Problem details
How many lines below hold the string "single"? Report that number alone.

Plain-text document sources
*** Begin section ***

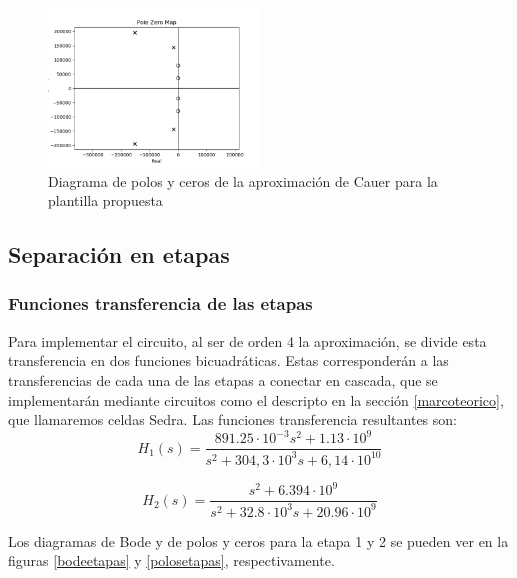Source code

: \begin{figure}[H]
\begin{centering}
\includegraphics[width=0.5\textwidth]{../Ex3/Resources/poloscauer.png}
\par\end{centering}
\caption{Diagrama de polos y ceros de la aproximación de Cauer para la plantilla propuesta}
\label{poloscauer}
\end{figure}

\subsection{Separación en etapas}
\subsubsection{Funciones transferencia de las etapas}
Para implementar el circuito, al ser de orden 4 la aproximación, se divide esta transferencia en dos funciones bicuadráticas. Estas corresponderán a las transferencias de cada una de las etapas a conectar en cascada, que se implementarán mediante circuitos como el descripto en la sección \ref{marcoteorico}, que llamaremos celdas Sedra.
Las funciones transferencia resultantes son:
\[
H_{1}(s)=\frac{891.25\cdot10^{-3}s^{2}+1.13\cdot10^{9}}{s^{2}+304,3\cdot10^{3}s+6,14\cdot10^{10}}
\]

\[
H_{2}(s)=\frac{s^{2}+6.394\cdot10^{9}}{s^{2}+32.8\cdot10^{3}s+20.96\cdot10^{9}}
\]

Los diagramas de Bode y de polos y ceros para la etapa 1 y 2 se pueden ver en la figuras \ref{bodeetapas} y \ref{polosetapas}, respectivamente.


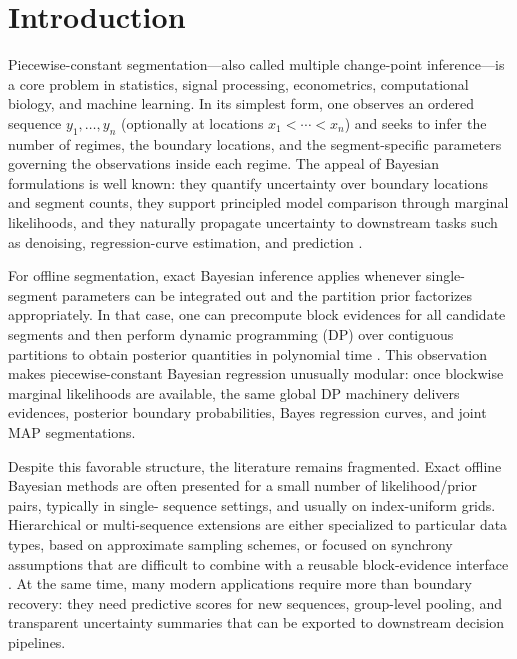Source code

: \section{Introduction}

Piecewise-constant segmentation---also called multiple change-point inference---is a core
problem in statistics, signal processing, econometrics, computational biology, and machine
learning. In its simplest form, one observes an ordered sequence $y_1,\dots,y_n$ (optionally at
locations $x_1<\cdots<x_n$) and seeks to infer the number of regimes, the boundary locations,
and the segment-specific parameters governing the observations inside each regime. The appeal of
Bayesian formulations is well known: they quantify uncertainty over boundary locations and
segment counts, they support principled model comparison through marginal likelihoods, and they
naturally propagate uncertainty to downstream tasks such as denoising, regression-curve
estimation, and prediction \citep{barry1992ppm, barry1993bayesCP, fearnhead2006exact,
  hutter2006bpcr}.

For offline segmentation, exact Bayesian inference applies whenever single-segment
parameters can be integrated out and the partition prior factorizes appropriately. In that case,
one can precompute block evidences for all candidate segments and then perform dynamic
programming (DP) over contiguous partitions to obtain posterior quantities in polynomial time
\citep{fearnhead2006exact, hutter2006bpcr}. This observation makes piecewise-constant Bayesian
regression unusually modular: once blockwise marginal likelihoods are available, the same global
DP machinery delivers evidences, posterior boundary probabilities, Bayes regression curves, and
joint MAP segmentations.

Despite this favorable structure, the literature remains fragmented. Exact offline Bayesian
methods are often presented for a small number of likelihood/prior pairs, typically in single-
sequence settings, and usually on index-uniform grids. Hierarchical or multi-sequence extensions
are either specialized to particular data types, based on approximate sampling schemes, or focused
on synchrony assumptions that are difficult to combine with a reusable block-evidence interface
\citep{carlin1992hierBayesCP, fearnhead2011dependence, fan2017basic, quinlan2024jrpm}. At the
same time, many modern applications require more than boundary recovery: they need predictive
scores for new sequences, group-level pooling, and transparent uncertainty summaries that can be
exported to downstream decision pipelines.

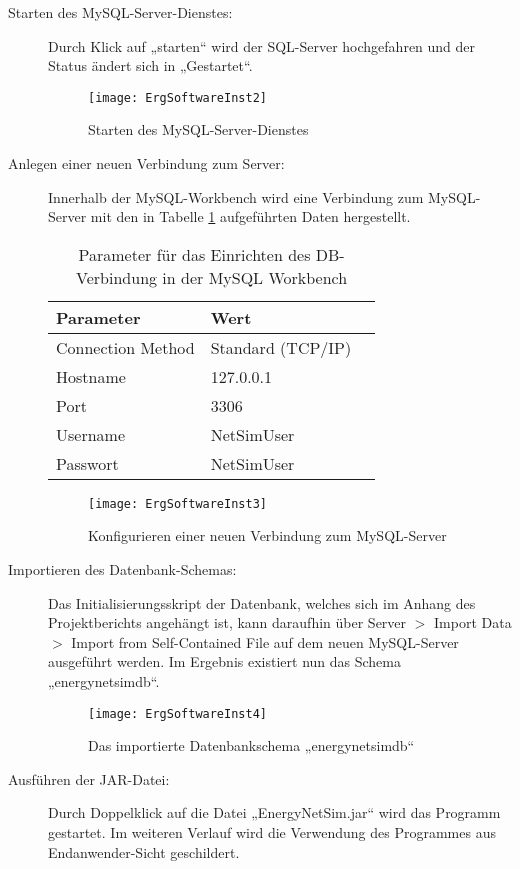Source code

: \begin{description}
\item [Starten des MySQL-Server-Dienstes:]
Durch Klick auf „starten“ wird der SQL-Server hochgefahren und der Status ändert sich in „Gestartet“.
\begin{figure}[ht]
	\centering
	\texttt{[image: ErgSoftwareInst2]}
	\caption{Starten des MySQL-Server-Dienstes}
	\label{fig:ErgSoftwareInst2}
\end{figure}
\item [Anlegen einer neuen Verbindung zum Server:]
Innerhalb der MySQL-Workbench wird eine Verbindung zum MySQL-Server mit den in Tabelle \ref{tab:mysql} aufgeführten Daten hergestellt.
\begin{table}[ht]
\centering
	 \begin{tabular}{|l|l|l|}
	 \hline
	Parameter & Wert\\
	\hline
	\hline
	Connection Method & Standard (TCP/IP)\\
	 \hline
	Hostname & 127.0.0.1\\
	 \hline
	Port & 3306\\
	 \hline
	Username & NetSimUser\\
	 \hline
	Passwort & NetSimUser\\
	 \hline
	 \end{tabular}
\caption{Parameter für das Einrichten des DB-Verbindung in der MySQL Workbench}
\label{tab:mysql}
\end{table}
\begin{figure}[ht]
	\centering
	\texttt{[image: ErgSoftwareInst3]}
	\caption{Konfigurieren einer neuen Verbindung zum MySQL-Server}
	\label{fig:ErgSoftwareInst3}
\end{figure}
\item [Importieren des Datenbank-Schemas:] Das Initialisierungsskript der Datenbank, welches sich im Anhang des Projektberichts angehängt ist, kann daraufhin über Server $ > $ Import Data $ > $ Import from Self-Contained File auf dem neuen MySQL-Server ausgeführt werden. Im Ergebnis existiert nun das Schema „energynetsimdb“.
\begin{figure}[ht]
	\centering
	\texttt{[image: ErgSoftwareInst4]}
	\caption{Das importierte Datenbankschema „energynetsimdb“}
	\label{fig:ErgSoftwareInst4}
\end{figure}
\item [Ausführen der JAR-Datei:] Durch Doppelklick auf die Datei „EnergyNetSim.jar“ wird das Programm gestartet. Im weiteren Verlauf wird die Verwendung des Programmes aus Endanwender-Sicht geschildert.
\end{description}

*** End section ***

Answer
2